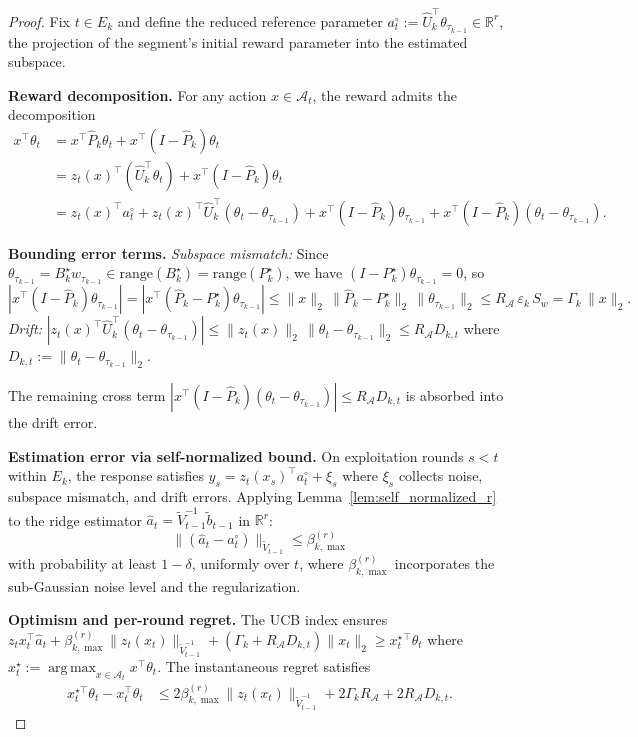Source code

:\documentclass{article}
\newcommand{\R}{\mathbb{R}}
\newcommand{\cA}{\mathcal{A}}
\newcommand{\range}{\mathrm{range}}
\DeclareMathOperator*{\argmax}{arg\,max}
\begin{document}
\begin{proof}
Fix $t \in E_k$ and define the reduced reference parameter $a_t^\circ := \widehat U_k^\top \theta_{\tau_{k-1}} \in \R^r$, the projection of the segment's initial reward parameter into the estimated subspace.

\textbf{Reward decomposition.}
For any action $x \in \cA_t$, the reward admits the decomposition
\begin{align*}
x^\top \theta_t
&= x^\top \widehat P_k \theta_t + x^\top (I - \widehat P_k)\theta_t \\
&= z_t(x)^\top (\widehat U_k^\top \theta_t) + x^\top(I - \widehat P_k)\theta_t \\
&= z_t(x)^\top a_t^\circ + z_t(x)^\top \widehat U_k^\top (\theta_t - \theta_{\tau_{k-1}}) + x^\top(I - \widehat P_k)\theta_{\tau_{k-1}} + x^\top(I-\widehat P_k)(\theta_t - \theta_{\tau_{k-1}}).
\end{align*}

\textbf{Bounding error terms.}
\emph{Subspace mismatch:}  Since $\theta_{\tau_{k-1}} = B_k^\star w_{\tau_{k-1}} \in \range(B_k^\star) = \range(P_k^\star)$, we have $(I - P_k^\star)\theta_{\tau_{k-1}} = 0$, so
\[
|x^\top(I - \widehat P_k)\theta_{\tau_{k-1}}|
= |x^\top(\widehat P_k - P_k^\star)\theta_{\tau_{k-1}}|
\le \|x\|_2\,\|\widehat P_k - P_k^\star\|_2\,\|\theta_{\tau_{k-1}}\|_2
\le R_{\cA}\,\varepsilon_k\,S_w = \Gamma_k\,\|x\|_2.
\]
\emph{Drift:}  $|z_t(x)^\top \widehat U_k^\top(\theta_t - \theta_{\tau_{k-1}})| \le \|z_t(x)\|_2\,\|\theta_t - \theta_{\tau_{k-1}}\|_2 \le R_{\cA} D_{k,t}$ where $D_{k,t} := \|\theta_t - \theta_{\tau_{k-1}}\|_2$.

The remaining cross term $|x^\top(I-\widehat P_k)(\theta_t - \theta_{\tau_{k-1}})| \le R_{\cA} D_{k,t}$ is absorbed into the drift error.

\textbf{Estimation error via self-normalized bound.}
On exploitation rounds $s < t$ within $E_k$, the response satisfies $y_s = z_t(x_s)^\top a_t^\circ + \xi_s$ where $\xi_s$ collects noise, subspace mismatch, and drift errors.  Applying Lemma~\ref{lem:self_normalized_r} to the ridge estimator $\widehat a_t = \widetilde V_{t-1}^{-1} \widetilde b_{t-1}$ in $\R^r$:
\[
\|(\widehat a_t - a_t^\circ)\|_{\widetilde V_{t-1}} \le \beta_{k,\max}^{(r)}
\]
with probability at least $1-\delta$, uniformly over $t$, where $\beta_{k,\max}^{(r)}$ incorporates the sub-Gaussian noise level and the regularization.

\textbf{Optimism and per-round regret.}
The UCB index ensures $z_tx_t^\top \widehat a_t + \beta_{k,\max}^{(r)}\|z_t(x_t)\|_{\widetilde V_{t-1}^{-1}} + (\Gamma_k + R_{\cA} D_{k,t})\|x_t\|_2 \ge x_t^\star{}^\top \theta_t$ where $x_t^\star := \argmax_{x \in \cA_t} x^\top \theta_t$.  The instantaneous regret satisfies
\begin{align*}
x_t^{\star\top}\theta_t - x_t^\top\theta_t
&\le 2\beta_{k,\max}^{(r)}\|z_t(x_t)\|_{\widetilde V_{t-1}^{-1}} + 2\Gamma_k R_{\cA} + 2R_{\cA} D_{k,t}.
\end{align*}


\end{proof}
\end{document}
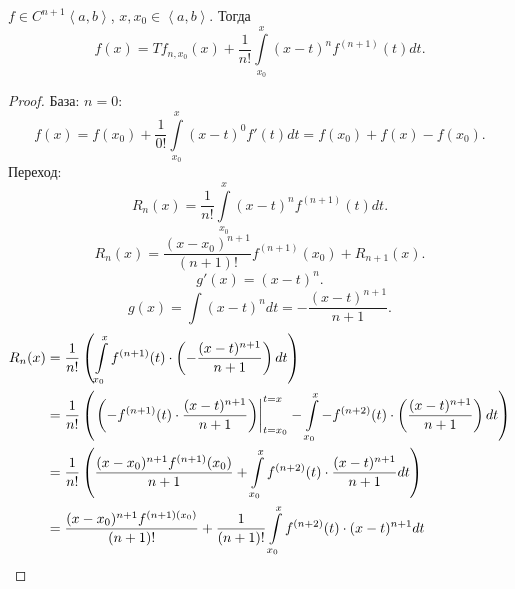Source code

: \documentclass[11pt, oneside]{article}   	%
\begin{document}
\begin{definition}
    $f\in C^{n+1}\left<a, b\right>$, $x, x_0\in \left<a, b\right>$. Тогда
    \[ f(x) = Tf_{n,x_0}(x) + \frac{1}{n!} \int\limits_{x_0}^{x} (x-t)^{n}f^{(n+1)}(t) dt  .\]
    \begin{proof}
        База: $n=0$:
        \[ f(x) = f(x_0) + \frac{1}{0!} \int\limits_{x_0}^{x} (x-t)^{0} f'(t) dt = f(x_0) + f(x) - f(x_0)  .\]
        Переход:
        \[ R_n(x) = \frac{1}{n!} \int\limits_{x_0}^{x} (x-t)^{n}f^{(n+1)}(t)dt  .\]
        \[ R_{n}(x) = \frac{(x-x_0)^{n+1}}{(n+1)!} f^{(n+1)}(x_0) + R_{n+1}(x) .\]
        \[ g'(x) = (x-t)^{n} .\]
        \[ g(x) = \int (x-t)^{n} dt = -\frac{(x-t)^{n+1}}{n+1} .\]
        \begin{equation*}
            \begin{split}
                R_n(x) &= \frac{1}{n!}\left( \int\limits_{x_0}^{x} f^{(n+1)}(t) \cdot \left( - \frac{(x-t)^{n+1}}{n+1} \right)dt   \right)\\
                       &= \frac{1}{n!}\left( \left.\left(-f^{(n+1)}(t) \cdot \frac{(x-t)^{n+1}}{n+1}\right)\right|_{t=x_0}^{t=x} - \int\limits_{x_0}^{x} -f^{(n+2)}(t) \cdot  \left( \frac{(x-t)^{n+1}}{n+1} \right)dt    \right)\\
                       &= \frac{1}{n!}\left( \frac{(x-x_0)^{n+1}f^{(n+1)}(x_0)}{n+1} + \int\limits_{x_0}^{x} f^{(n+2)}(t) \cdot \frac{(x-t)^{n+1}}{n+1} dt \right)\\
                       &= \frac{(x-x_0)^{n+1}f^{(n+1)(x_0)}}{(n+1)!} + \frac{1}{(n+1)!} \int\limits_{x_0}^{x} f^{(n+2)}(t) \cdot (x-t)^{n+1} dt \qedhere 
            \end{split}
        \end{equation*}
    \end{proof}
\end{definition}
\end{document}
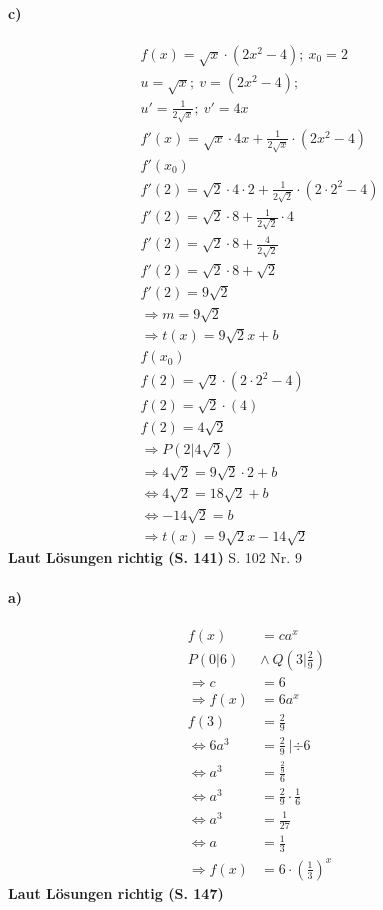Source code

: \documentclass[12pt,a4paper]{report}
\newcommand{\richtig}[1]{\color{ForestGreen}\textbf{
	Laut Lösungen richtig (S. #1)
}\color{black}}
\begin{document}
	\paragraph{c)}
	\begin{align*}
		f(x) = \sqrt{x} \cdot (2x^2 - 4);\ x_0 = 2 \\
		u = \sqrt{x};\ v = (2x^2 - 4);\\
		u'=\frac{1}{2\sqrt{x}};\ v' = 4x \\
		f'(x) = \sqrt{x} \cdot 4x + \frac{1}{2\sqrt{x}} \cdot (2x^2 - 4) \\
		f'(x_0)\\
		f'(2) = \sqrt{2} \cdot 4\cdot 2 + \frac{1}{2\sqrt{2}} \cdot (2\cdot 2^2 - 4) \\
		f'(2) = \sqrt{2} \cdot 8 + \frac{1}{2\sqrt{2}} \cdot 4 \\
		f'(2) = \sqrt{2} \cdot 8 + \frac{4}{2\sqrt{2}} \\
		f'(2) = \sqrt{2} \cdot 8 +\sqrt{2} \\
		f'(2) = 9\sqrt{2} \\
		\Rightarrow m = 9\sqrt{2} \\
		\Rightarrow t(x) = 9\sqrt{2}x + b \\
		f(x_0) \\
		f(2) = \sqrt{2} \cdot (2\cdot 2^2 - 4) \\
		f(2) = \sqrt{2} \cdot (4) \\
		f(2) = 4\sqrt{2} \\
		\Rightarrow P(2|4\sqrt{2}) \\
		\Rightarrow 4\sqrt{2} = 9\sqrt{2}\cdot 2 + b \\
		\Leftrightarrow 4\sqrt{2} = 18\sqrt{2} + b \\
		\Leftrightarrow -14\sqrt{2} = b \\
		\Rightarrow t(x) = 9\sqrt{2}x - 14\sqrt{2}
	\end{align*}
	\richtig{141}
	\newpage
	\noindent
	\Large
	S. 102 Nr. 9
	\large
	\paragraph{a)}
	\begin{align*}
		f(x) &= ca^x \\
		P(0|6)\ &\land\ Q(3|\frac{2}{9}) \\
		\Rightarrow c &= 6 \\
		\Rightarrow f(x) &= 6a^x \\
		f(3) &= \frac{2}{9} \\
		\Leftrightarrow 6a^3 &= \frac{2}{9}\ |\div 6 \\
		\Leftrightarrow a^3 &= \frac{\frac{2}{9}}{6} \\
		\Leftrightarrow a^3 &= \frac{2}{9} \cdot \frac{1}{6} \\
		\Leftrightarrow a^3 &= \frac{1}{27} \\
		\Leftrightarrow a &= \frac{1}{3} \\
		\Rightarrow f(x) &= 6\cdot (\frac{1}{3})^x
	\end{align*}
	\richtig{147}
\end{document}

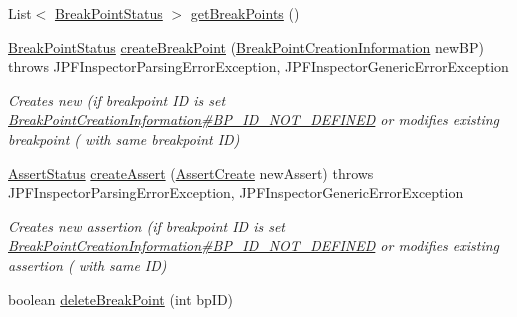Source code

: \begin{DoxyCompactItemize}
\item 
List$<$ \hyperlink{interfacegov_1_1nasa_1_1jpf_1_1inspector_1_1interfaces_1_1_break_point_status}{Break\+Point\+Status} $>$ \hyperlink{interfacegov_1_1nasa_1_1jpf_1_1inspector_1_1interfaces_1_1_break_point_manager_interface_a172b70b66d0f8f6564111ee60efede2c}{get\+Break\+Points} ()
\item 
\hyperlink{interfacegov_1_1nasa_1_1jpf_1_1inspector_1_1interfaces_1_1_break_point_status}{Break\+Point\+Status} \hyperlink{interfacegov_1_1nasa_1_1jpf_1_1inspector_1_1interfaces_1_1_break_point_manager_interface_a9a11e594662011fd492b60b6cbb8ffbf}{create\+Break\+Point} (\hyperlink{interfacegov_1_1nasa_1_1jpf_1_1inspector_1_1interfaces_1_1_break_point_creation_information}{Break\+Point\+Creation\+Information} new\+BP)  throws J\+P\+F\+Inspector\+Parsing\+Error\+Exception, J\+P\+F\+Inspector\+Generic\+Error\+Exception
\begin{DoxyCompactList}\small\item\em Creates new (if breakpoint ID is set \hyperlink{interfacegov_1_1nasa_1_1jpf_1_1inspector_1_1interfaces_1_1_break_point_creation_information_a24626231e3744e59f505d0731d4ca9e1}{Break\+Point\+Creation\+Information\#\+B\+P\+\_\+\+I\+D\+\_\+\+N\+O\+T\+\_\+\+D\+E\+F\+I\+N\+ED} or modifies existing breakpoint ( with same breakpoint ID) \end{DoxyCompactList}\item 
\hyperlink{interfacegov_1_1nasa_1_1jpf_1_1inspector_1_1interfaces_1_1_assert_status}{Assert\+Status} \hyperlink{interfacegov_1_1nasa_1_1jpf_1_1inspector_1_1interfaces_1_1_break_point_manager_interface_a835295e3e429bd405ba3acec21f5193e}{create\+Assert} (\hyperlink{interfacegov_1_1nasa_1_1jpf_1_1inspector_1_1interfaces_1_1_assert_create}{Assert\+Create} new\+Assert)  throws J\+P\+F\+Inspector\+Parsing\+Error\+Exception, J\+P\+F\+Inspector\+Generic\+Error\+Exception
\begin{DoxyCompactList}\small\item\em Creates new assertion (if breakpoint ID is set \hyperlink{interfacegov_1_1nasa_1_1jpf_1_1inspector_1_1interfaces_1_1_break_point_creation_information_a24626231e3744e59f505d0731d4ca9e1}{Break\+Point\+Creation\+Information\#\+B\+P\+\_\+\+I\+D\+\_\+\+N\+O\+T\+\_\+\+D\+E\+F\+I\+N\+ED} or modifies existing assertion ( with same ID) \end{DoxyCompactList}\item 
boolean \hyperlink{interfacegov_1_1nasa_1_1jpf_1_1inspector_1_1interfaces_1_1_break_point_manager_interface_a1b117659c4230581c31e5c5448675bcd}{delete\+Break\+Point} (int bp\+ID)

\end{DoxyCompactItemize}
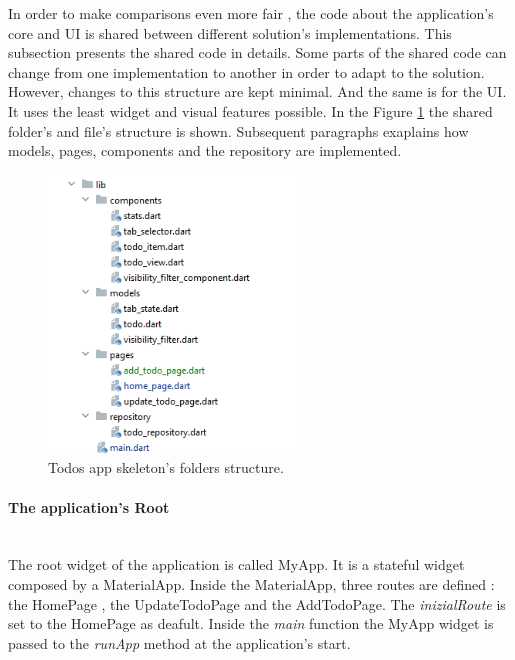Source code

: In order to make comparisons even more fair , the code about the application's core and UI is shared between different solution's implementations. This subsection presents the shared code in details. Some parts of the shared code can change from one implementation to another in order to adapt to the solution. However, changes to this structure are kept minimal. And the same is for the UI. It uses the least widget and visual features possible. In the Figure \ref{fig:todo_app_shared_folder_structure} the shared folder's and file's structure is shown. Subsequent paragraphs exaplains how models, pages, components and the repository are implemented. 

		
		\begin{figure}[H]
		    \centering
		    \includegraphics[width=0.6\textwidth]{Images/folder_structure.png}
		    \caption{Todos app skeleton's folders structure.}
		    \label{fig:todo_app_shared_folder_structure}
		\end{figure}
		
		
		
\paragraph{The application's Root} \mbox{} \\
		\label{par:todo_app_application_root}
The root widget of the application is called MyApp.
It is a stateful widget composed by a MaterialApp. Inside the MaterialApp, three routes are defined : the HomePage , the UpdateTodoPage and the AddTodoPage. The \textit{inizialRoute} is set to the HomePage as deafult. Inside the \textit{main} function the MyApp widget is passed to the \textit{runApp} method at the application's start.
——
WORK ITEM = Each line above that holds the string "proof" should be copied and shown.

EXPECTED ANSWER =
\begin{proof}
\end{proof}
    \begin{proof}
    \end{proof}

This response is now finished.